Mit Question de Liberté holte Johan Zagers 2011 Bronze bei den Belgischen Dressurmeisterschaften. Foto: D. Caremans

Das sagt Johan Zagers. Der Belgier ist seit über 25 Jahren Dressurausbilder und selbst international bis Grand Prix erfolgreich gewesen. Heute lehrt er talentierte Schüler die hohe Kunst des Dressurreitens und bedient sich dabei auch gerne modernster wissenschaftlicher Erkenntnisse. Außer an seinen beiden Standorten im Rheinland betreut Zagers nun auch Schüler in Westfalen.
Die Welt des Dressursports ist die Welt von Johan Zagers. Früher selbst international erfolgreich im Sattel, kümmert sich der 59-jährige Pferdewirtschaftsmeister nun um das Fortkommen talentierter Schüler. Für eine Unterrichtseinheit ist er heute nach Dorsten gekommen, auf das Gut Hohenkamp, um mit Sabine Haag Molkenteller zu trainieren. Die Chefin von Gut Hohenkamp befindet sich auf dem Weg in den Grand-Prix-Sport und hat ihren Professor Painted Brown, einen 17-jährigen KWPN-gezogenen Painted Black-Sohn, der von Marlies van Baalen international bis Grand Prix vorgestellt wurde, gesattelt.

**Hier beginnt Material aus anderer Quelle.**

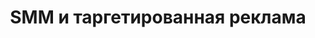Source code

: ---
id: "smm-target"
title: "SMM и таргетированная <span>реклама</span>"
shortTitle: "SMM & Таргет"
description: "Эффективное продвижение в социальных сетях и настройка таргетированной рекламы"
icon: "pi pi-comments"
color: "coral"
order: 13
image: "/services/smm/hero.png"
title_poluchaete: "Что Вы <span>получаете</span> </br> по итогу работы?"
description_poluchaete: "Мы обеспечиваем комплексное присутствие вашего бренда в социальных сетях:"
poluchaete:
  - "Профессиональное ведение социальных сетей"
  - "Создание и публикация уникального контента"
  - "Настройка и запуск таргетированной рекламы"
  - "Привлечение целевой аудитории и рост продаж"
title_etapy: "Этапы работы"
description_etapy: "Мы работаем по отработанной схеме продвижения в социальных сетях"
etapy:
  - title: "Анализ целевой аудитории"
    icon: "pi pi-users"
  - title: "Разработка контент-стратегии"
    icon: "pi pi-pencil"
  - title: "Создание и публикация контента"
    icon: "pi pi-images"
  - title: "Настройка и запуск рекламы"
    icon: "pi pi-chart-line"
tech_title: "Инструменты"
tech_description: "Используем профессиональные инструменты для работы с социальными сетями"
techs:
  - name: "Facebook Ads"
    image: "/images/facebook-ads.svg"
    description: "Рекламный кабинет Meta"
  - name: "VK Ads"
    image: "/images/vk-ads.svg"
    description: "Реклама ВКонтакте"
  - name: "Telegram Ads"
    image: "/images/telegram-ads.svg"
    description: "Продвижение в Telegram"
  - name: "Target Hunter"
    image: "/images/target-hunter.svg"
    description: "Инструмент для аналитики"
--- 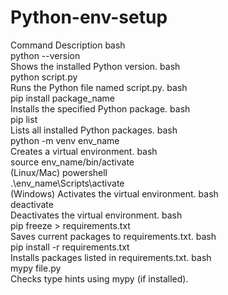 # Python-env-setup

Command	Description
bash<br>python --version<br>	Shows the installed Python version.
bash<br>python script.py<br>	Runs the Python file named script.py.
bash<br>pip install package_name<br>	Installs the specified Python package.
bash<br>pip list<br>	Lists all installed Python packages.
bash<br>python -m venv env_name<br>	Creates a virtual environment.
bash<br>source env_name/bin/activate<br> (Linux/Mac)
powershell<br>.\env_name\Scripts\activate<br> (Windows)	Activates the virtual environment.
bash<br>deactivate<br>	Deactivates the virtual environment.
bash<br>pip freeze > requirements.txt<br>	Saves current packages to requirements.txt.
bash<br>pip install -r requirements.txt<br>	Installs packages listed in requirements.txt.
bash<br>mypy file.py<br>	Checks type hints using mypy (if installed).


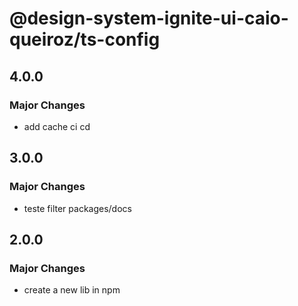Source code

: # @design-system-ignite-ui-caio-queiroz/ts-config

## 4.0.0

### Major Changes

- add cache ci cd

## 3.0.0

### Major Changes

- teste filter packages/docs

## 2.0.0

### Major Changes

- create a new lib in npm
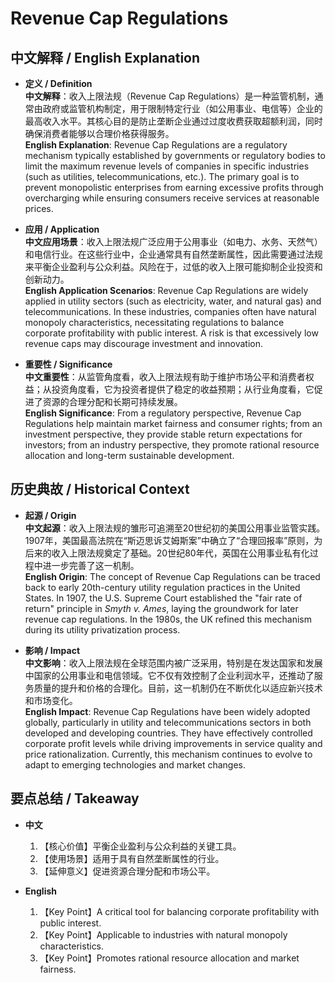 # Revenue Cap Regulations

## 中文解释 / English Explanation

* **定义 / Definition**  
  **中文解释**：收入上限法规（Revenue Cap Regulations）是一种监管机制，通常由政府或监管机构制定，用于限制特定行业（如公用事业、电信等）企业的最高收入水平。其核心目的是防止垄断企业通过过度收费获取超额利润，同时确保消费者能够以合理价格获得服务。  
  **English Explanation**: Revenue Cap Regulations are a regulatory mechanism typically established by governments or regulatory bodies to limit the maximum revenue levels of companies in specific industries (such as utilities, telecommunications, etc.). The primary goal is to prevent monopolistic enterprises from earning excessive profits through overcharging while ensuring consumers receive services at reasonable prices.

* **应用 / Application**  
  **中文应用场景**：收入上限法规广泛应用于公用事业（如电力、水务、天然气）和电信行业。在这些行业中，企业通常具有自然垄断属性，因此需要通过法规来平衡企业盈利与公众利益。风险在于，过低的收入上限可能抑制企业投资和创新动力。  
  **English Application Scenarios**: Revenue Cap Regulations are widely applied in utility sectors (such as electricity, water, and natural gas) and telecommunications. In these industries, companies often have natural monopoly characteristics, necessitating regulations to balance corporate profitability with public interest. A risk is that excessively low revenue caps may discourage investment and innovation.

* **重要性 / Significance**  
  **中文重要性**：从监管角度看，收入上限法规有助于维护市场公平和消费者权益；从投资角度看，它为投资者提供了稳定的收益预期；从行业角度看，它促进了资源的合理分配和长期可持续发展。  
  **English Significance**: From a regulatory perspective, Revenue Cap Regulations help maintain market fairness and consumer rights; from an investment perspective, they provide stable return expectations for investors; from an industry perspective, they promote rational resource allocation and long-term sustainable development.

## 历史典故 / Historical Context

* **起源 / Origin**  
  **中文起源**：收入上限法规的雏形可追溯至20世纪初的美国公用事业监管实践。1907年，美国最高法院在“斯迈思诉艾姆斯案”中确立了“合理回报率”原则，为后来的收入上限法规奠定了基础。20世纪80年代，英国在公用事业私有化过程中进一步完善了这一机制。  
  **English Origin**: The concept of Revenue Cap Regulations can be traced back to early 20th-century utility regulation practices in the United States. In 1907, the U.S. Supreme Court established the "fair rate of return" principle in *Smyth v. Ames*, laying the groundwork for later revenue cap regulations. In the 1980s, the UK refined this mechanism during its utility privatization process.

* **影响 / Impact**  
  **中文影响**：收入上限法规在全球范围内被广泛采用，特别是在发达国家和发展中国家的公用事业和电信领域。它不仅有效控制了企业利润水平，还推动了服务质量的提升和价格的合理化。目前，这一机制仍在不断优化以适应新兴技术和市场变化。  
  **English Impact**: Revenue Cap Regulations have been widely adopted globally, particularly in utility and telecommunications sectors in both developed and developing countries. They have effectively controlled corporate profit levels while driving improvements in service quality and price rationalization. Currently, this mechanism continues to evolve to adapt to emerging technologies and market changes.

## 要点总结 / Takeaway

* **中文**  
  1. 【核心价值】平衡企业盈利与公众利益的关键工具。
  2. 【使用场景】适用于具有自然垄断属性的行业。
  3. 【延伸意义】促进资源合理分配和市场公平。

* **English**  
  1. 【Key Point】A critical tool for balancing corporate profitability with public interest.
  2. 【Key Point】Applicable to industries with natural monopoly characteristics.
  3. 【Key Point】Promotes rational resource allocation and market fairness.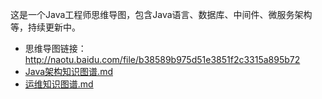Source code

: 这是一个Java工程师思维导图，包含Java语言、数据库、中间件、微服务架构等，持续更新中。

- 思维导图链接：http://naotu.baidu.com/file/b38589b975d51e3851f2c3315a895b72
- [Java架构知识图谱.md](Java架构知识图谱.md)
- [运维知识图谱.md](运维知识图谱.md)


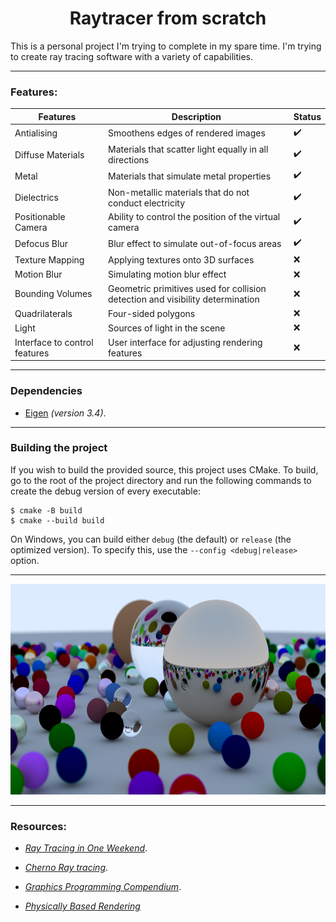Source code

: <h1 style="text-align: center;">Raytracer from scratch</h1> 


This is a personal project I'm trying to complete in my spare time. I'm trying to create ray tracing software with a variety of capabilities. 

---
### Features: 
| Features               | Description                       | Status |
|------------------------|-----------------------------------|--------|
| Antialising            | Smoothens edges of rendered images | ✔️      |
| Diffuse Materials      | Materials that scatter light equally in all directions | ✔️      |
| Metal                  | Materials that simulate metal properties | ✔️      |
| Dielectrics            | Non-metallic materials that do not conduct electricity | ✔️      |
| Positionable Camera    | Ability to control the position of the virtual camera | ✔️      |
| Defocus Blur           | Blur effect to simulate out-of-focus areas | ✔️      |
| Texture Mapping        | Applying textures onto 3D surfaces | ❌      |
| Motion Blur            | Simulating motion blur effect | ❌      |
| Bounding Volumes       | Geometric primitives used for collision detection and visibility determination | ❌      |
| Quadrilaterals         | Four-sided polygons | ❌      |
| Light                  | Sources of light in the scene | ❌      |
| Interface to control features | User interface for adjusting rendering features | ❌      |


---
### Dependencies
* [Eigen](https://eigen.tuxfamily.org/dox/index.html) _(version 3.4)_.

---
### Building the project
 If you wish to build the provided source, this project uses CMake. To build, go to the root of the project directory and run the following commands to create the debug version of every executable:

    $ cmake -B build
    $ cmake --build build

On Windows, you can build either `debug` (the default) or `release` (the optimized version). To specify this, use the `--config <debug|release>` option.


 ---
 <p align="center">
 <img center src="images/Render_Final_Scene_1200_spp500_d50.png" width=600 height=337/> 
 </p>

---


### Resources: 

* [_Ray Tracing in One Weekend_](https://raytracing.github.io/books/RayTracingInOneWeekend.html).

* [_Cherno Ray tracing_](https://www.youtube.com/watch?v=gfW1Fhd9u9Q&list=PLlrATfBNZ98edc5GshdBtREv5asFW3yXl).

* [_Graphics Programming Compendium_](https://graphicscompendium.com/index.html).

* [_Physically Based Rendering_](https://pbr-book.org/4ed/contents)
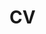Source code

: # CV



<img src="https://zupimages.net/up/20/31/i5o0.png" alt="" /></a>

<img src="https://zupimages.net/up/20/31/o0lk.png" alt="" /></a>
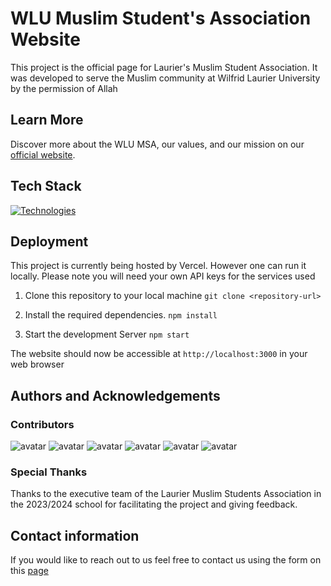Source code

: # WLU Muslim Student's Association Website

This project is the official page for Laurier's Muslim Student Association. It was developed to serve the Muslim community at Wilfrid Laurier University by the permission of Allah

## Learn More

Discover more about the WLU MSA, our values, and our mission on our [official website](https://www.wlumsa.org/about).

## Tech Stack

[![Technologies](https://skillicons.dev/icons?i=nextjs,typescript,tailwind,react,firebase)](https://skillicons.dev)

## Deployment
This project is currently being hosted by Vercel. However one can run it locally. Please note you will need your own API keys for the services used

1. Clone this repository to your local machine
 `git clone <repository-url>`

2. Install the required dependencies.
 `npm install`

3. Start the development Server
 `npm start`

The website should now be accessible at `http://localhost:3000` in your web browser


## Authors and Acknowledgements
 
### Contributors 
![avatar](https://images.weserv.nl/?url=https://github.com/Syed-Ahmed02.png?v=4&h=100&w=100fit=cover&mask=circle) ![avatar](https://images.weserv.nl/?url=https://github.com/UsamaMo.png?v=4&h=100&w=100fit=cover&mask=circle) ![avatar](https://images.weserv.nl/?url=https://github.com/CoderMF.png?v=4&h=100&w=100fit=cover&mask=circle) ![avatar](https://images.weserv.nl/?url=https://github.com/mxsaad.png?v=4&h=100&w=100fit=cover&mask=circle) ![avatar](https://images.weserv.nl/?url=https://github.com/WaleedAAA.png?v=4&h=100&w=100fit=cover&mask=circle) ![avatar](https://images.weserv.nl/?url==https://github.com/rzlm.png?v=4&h=100&w=100fit=cover&mask=circle)


### Special Thanks
Thanks to the executive team of the Laurier Muslim Students Association in the 2023/2024 school for facilitating the project and giving feedback.

## Contact information
If you would like to reach out to us feel free to contact us using the form on this [page](https://www.wlumsa.org/resources)
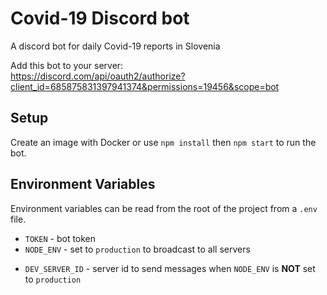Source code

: # Covid-19 Discord bot

A discord bot for daily Covid-19 reports in Slovenia

Add this bot to your server:  
https://discord.com/api/oauth2/authorize?client_id=685875831397941374&permissions=19456&scope=bot

## Setup

Create an image with Docker or use `npm install` then `npm start` to run the bot.

## Environment Variables

Environment variables can be read from the root of the project from a `.env` file.

- `TOKEN` - bot token
- `NODE_ENV` - set to `production` to broadcast to all servers
+ `DEV_SERVER_ID` - server id to send messages when `NODE_ENV` is **NOT** set to `production`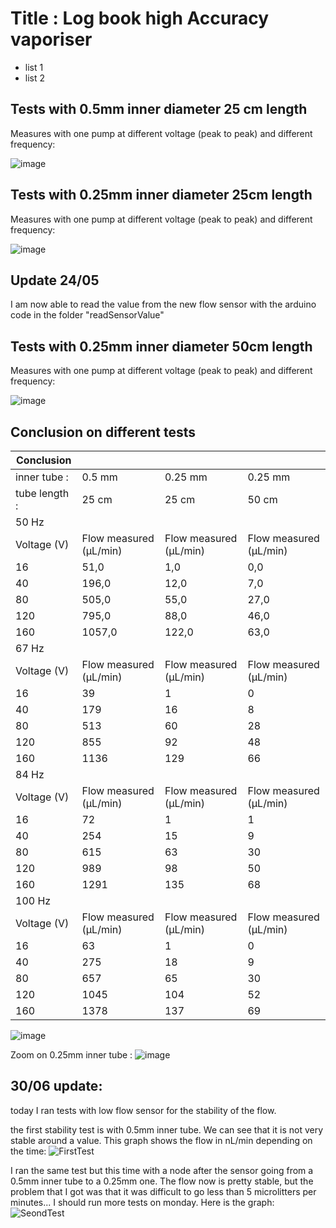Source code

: # Title : Log book high Accuracy vaporiser

- list 1
- list 2

## Tests with 0.5mm inner diameter 25 cm length

Measures with one pump at different voltage (peak to peak) and different frequency: 

![image](https://github.com/vgkinis/high_accuracy_vaporiser_NBI/assets/72393572/9f1d385e-8405-41a2-9753-2356415af098)

## Tests with 0.25mm inner diameter 25cm length

Measures with one pump at different voltage (peak to peak) and different frequency: 

![image](https://github.com/vgkinis/high_accuracy_vaporiser_NBI/assets/72393572/0c760832-68f9-4b99-9ce7-b7d951792574)

## Update 24/05

I am now able to read the value from the new flow sensor with the arduino code in the folder "readSensorValue"

## Tests with 0.25mm inner diameter 50cm length

Measures with one pump at different voltage (peak to peak) and different frequency: 

![image](https://github.com/vgkinis/high_accuracy_vaporiser_NBI/assets/72393572/ed23f4c7-ea4f-4cfd-8489-96aee1461938)

## Conclusion on different tests

| Conclusion    |                        |                        |                        |
|---------------|------------------------|------------------------|------------------------|
| inner tube :  | 0.5 mm                 | 0.25 mm                | 0.25 mm                |
| tube length : | 25 cm                  | 25 cm                  | 50 cm                  |
| 50 Hz         |                        |                        |                        |
| Voltage (V)   | Flow measured (µL/min) | Flow measured (µL/min) | Flow measured (µL/min) |
| 16            | 51,0                   | 1,0                    | 0,0                    |
| 40            | 196,0                  | 12,0                   | 7,0                    |
| 80            | 505,0                  | 55,0                   | 27,0                   |
| 120           | 795,0                  | 88,0                   | 46,0                   |
| 160           | 1057,0                 | 122,0                  | 63,0                   |
| 67 Hz         |                        |                        |                        |
| Voltage (V)   | Flow measured (µL/min) | Flow measured (µL/min) | Flow measured (µL/min) |
| 16            | 39                     | 1                      | 0                      |
| 40            | 179                    | 16                     | 8                      |
| 80            | 513                    | 60                     | 28                     |
| 120           | 855                    | 92                     | 48                     |
| 160           | 1136                   | 129                    | 66                     |
| 84 Hz         |                        |                        |                        |
| Voltage (V)   | Flow measured (µL/min) | Flow measured (µL/min) | Flow measured (µL/min) |
| 16            | 72                     | 1                      | 1                      |
| 40            | 254                    | 15                     | 9                      |
| 80            | 615                    | 63                     | 30                     |
| 120           | 989                    | 98                     | 50                     |
| 160           | 1291                   | 135                    | 68                     |
| 100 Hz        |                        |                        |                        |
| Voltage (V)   | Flow measured (µL/min) | Flow measured (µL/min) | Flow measured (µL/min) |
| 16            | 63                     | 1                      | 0                      |
| 40            | 275                    | 18                     | 9                      |
| 80            | 657                    | 65                     | 30                     |
| 120           | 1045                   | 104                    | 52                     |
| 160           | 1378                   | 137                    | 69                     |


![image](https://github.com/vgkinis/high_accuracy_vaporiser_NBI/assets/72393572/cf9c2481-09f4-428d-8533-d0548bff0eb8)

Zoom on 0.25mm inner tube : 
![image](https://github.com/vgkinis/high_accuracy_vaporiser_NBI/assets/72393572/e4f06cbb-78b4-4412-b6b9-dff5fdc6b0cd)

## 30/06 update:

today I ran tests with low flow sensor for the stability of the flow. 

the first stability test is with 0.5mm inner tube. We can see that it is not very stable around a value.
This graph shows the flow in nL/min depending on the time: 
![FirstTest](https://github.com/vgkinis/high_accuracy_vaporiser_NBI/assets/72393572/e618229d-20aa-4c75-86ca-4f534d6d2d44)

I ran the same test but this time with a node after the sensor going from a 0.5mm inner tube to a 0.25mm one. The flow now is pretty stable, but the problem that I got was that it was difficult to go less than 5 microlitters per minutes... I should run more tests on monday.
Here is the graph: 
![SeondTest](https://github.com/vgkinis/high_accuracy_vaporiser_NBI/assets/72393572/a6aa5d3f-59ad-40e0-b95f-906e737570df)



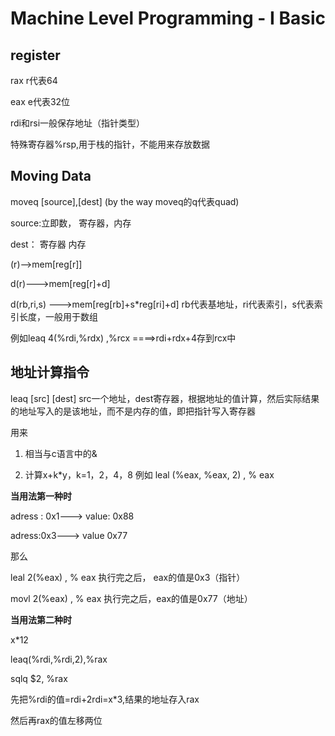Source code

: # Machine Level Programming - I Basic

## register

rax    r代表64

eax   e代表32位  

rdi和rsi一般保存地址（指针类型）

特殊寄存器%rsp,用于栈的指针，不能用来存放数据

## Moving Data

moveq [source],[dest]    (by the way  moveq的q代表quad)

source:立即数， 寄存器，内存

dest： 寄存器 内存

(r)-->mem[reg[r]]

d(r)--->mem[reg[r]+d]  

d(rb,ri,s) --->mem[reg[rb]+s*reg[ri]+d] rb代表基地址，ri代表索引，s代表索引长度，一般用于数组

例如leaq 4(%rdi,%rdx) ,%rcx ====>rdi+rdx+4存到rcx中

## 地址计算指令

leaq [src] [dest]   src一个地址，dest寄存器，根据地址的值计算，然后实际结果的地址写入的是该地址，而不是内存的值，即把指针写入寄存器



用来 

1. 相当与c语言中的&  

2. 计算x+k*y，k=1，2，4，8    例如  leal (%eax, %eax, 2) , % eax

**当用法第一种时**

adress : 0x1---> value: 0x88

adress:0x3---> value 0x77

那么 

 leal 2(%eax) , % eax 执行完之后， eax的值是0x3（指针）

movl 2(%eax) , % eax 执行完之后，eax的值是0x77（地址）

**当用法第二种时**

x*12   

 leaq(%rdi,%rdi,2),%rax

sqlq $2, %rax

先把%rdi的值=rdi+2rdi=x*3,结果的地址存入rax

然后再rax的值左移两位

„Für das Erlernen der Grand- Prix-Lektionen ist ein gutes Lehrpferd unerlässlich, denn die Koordination der Hilfen ist derart komplex, dass es schwierig ist, sie einem lernenden Reiter auf einem lernenden Pferd nahezubringen“, weiß der Ausbilder. Auf dem Routinier Painted Brown kann Sabine Haag Molkenteller die schwierigen Lektionen Piaffe, Passage, Pirouette und Serienwechsel super abrufen, Johan Zagers ist zufrieden.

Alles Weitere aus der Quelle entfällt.